The present invention will be described in more detail by the following specific examples. In Examples 1 and 2 given amount of titania sol, a predetermined concentration CuCl _2, La
(NO ₃ ) ₃ , aqueous solution of CsNO ₃ , and NH ₄ VO ₃
A coating solution was prepared by adding a mixed aqueous solution of oxalic acid.

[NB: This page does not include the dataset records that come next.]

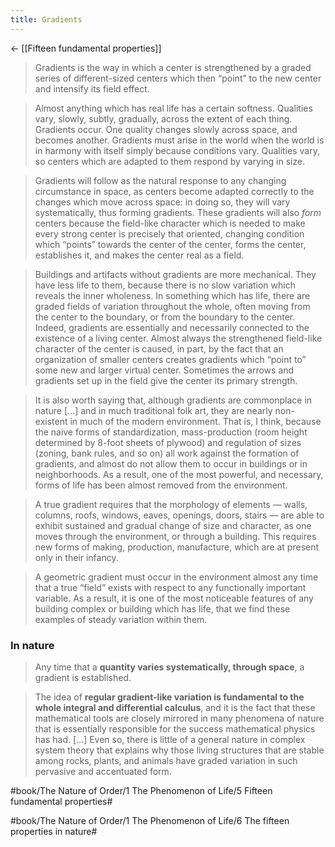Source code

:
 ```yaml
---
title: Gradients
---
```


<- [[Fifteen fundamental properties]]

> Gradients is the way in which a center is strengthened by a graded series of different-sized centers which then “point” to the new center and intensify its field effect.

> Almost anything which has real life has a certain softness. Qualities vary, slowly, subtly, gradually, across the extent of each thing. Gradients occur. One quality changes slowly across space, and becomes another.
> Gradients must arise in the world when the world is in harmony with itself simply because conditions vary. Qualities vary, so centers which are adapted to them respond by varying in size.

> Gradients will follow as the natural response to any changing circumstance in space, as centers become adapted correctly to the changes which move across space: in doing so, they will vary systematically, thus forming gradients. These gradients will also *form* centers because the field-like character which is needed to make every strong center is precisely that oriented, changing condition which “points” towards the center of the center, forms the center, establishes it, and makes the center real as a field.

> Buildings and artifacts without gradients are more mechanical. They have less life to them, because there is no slow variation which reveals the inner wholeness.
> In something which has life, there are graded fields of variation throughout the whole, often moving from the center to the boundary, or from the boundary to the center. Indeed, gradients are essentially and necessarily connected to the existence of a living center. Almost always the strengthened field-like character of the center is caused, in part, by the fact that an organization of smaller centers creates gradients which “point to” some new and larger virtual center. Sometimes the arrows and gradients set up in the field give the center its primary strength.

> It is also worth saying that, although gradients are commonplace in nature […] and in much traditional folk art, they are nearly non-existent in much of the modern environment. That is, I think, because the naive forms of standardization, mass-production (room height determined by 8-foot sheets of plywood) and regulation of sizes (zoning, bank rules, and so on) all work against the formation of gradients, and almost do not allow them to occur in buildings or in neighborhoods. As a result, one of the most powerful, and necessary, forms of life has been almost removed from the environment.

> A true gradient requires that the morphology of elements — walls, columns, roofs, windows, eaves, openings, doors, stairs — are able to exhibit sustained and gradual change of size and character, as one moves through the environment, or through a building. This requires new forms of making, production, manufacture, which are at present only in their infancy.

> A geometric gradient must occur in the environment almost any time that a true “field” exists with respect to any functionally important variable. As a result, it is one of the most noticeable features of any building complex or building which has life, that we find these examples of steady variation within them.

### In nature
> Any time that a **quantity varies systematically, through space**, a gradient is established.

> The idea of **regular gradient-like variation is fundamental to the whole integral and differential calculus**, and it is the fact that these mathematical tools are closely mirrored in many phenomena of nature that is essentially responsible for the success mathematical physics has had. […]
> Even so, there is little of a general nature in complex system theory that explains why those living structures that are stable among rocks, plants, and animals have graded variation in such pervasive and accentuated form.


#book/The Nature of Order/1 The Phenomenon of Life/5 Fifteen fundamental properties#

#book/The Nature of Order/1 The Phenomenon of Life/6 The fifteen properties in nature#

 ─────────────────────────────────────────────────── ─── Continuation of front page (72) Inventor Kozo Ogasawara 4-14-1, Suehiro, Kumagaya-shi, Saitama Stock company Riken Kumagaya Works (72) Inventor Kiyohide Yoshida 4--14, Suehiro, Kumagaya, Saitama No. 1 Stock company Riken Kumagaya Works (72) Inventor Tomoaki Honma 1-26 Takitanihonmachi, Niitsu City, Niigata JGC Chemical Co., Ltd. Niitsu Works

Claims (4)

[Claims] 1. A heat-resistant porous filter comprising (a) one or more kinds of alkali metal elements, (b) Cu elements and V elements, and (c) one or more kinds of rare earth elements. An exhaust gas purifying material in which a porous ceramic layer supporting a catalyst having an active species is formed, wherein the ceramic layer is 1 to 15 parts by weight per 100 parts by weight of the filter, and the catalytic active species is Is 1 to 20 parts by weight, and the molar ratio (V / Cu) of V element and Cu element in the catalyst is 1 to 6, which is an exhaust gas purifying material. 2. The exhaust gas purifying material according to claim 1, wherein the mixing ratio of the component (a), the component (b) and the component (c) in the catalyst is 0.5 to 1: in terms of the molar ratio of each metal component. 1.5 ~ 1
An exhaust gas purifying material, characterized in that it is 0: 0.1 to 1. 3. The exhaust gas purifying material according to claim 1 or 2, wherein the ceramic layer is made of TiO ₂ . 4. A method for purifying exhaust gas using the exhaust gas purifying material according to claim 1, wherein the catalyst carried on the filter oxidizes particulates in the exhaust gas, and at the same time An exhaust gas purification method characterized by reducing nitrogen oxides using particulates as a reducing agent.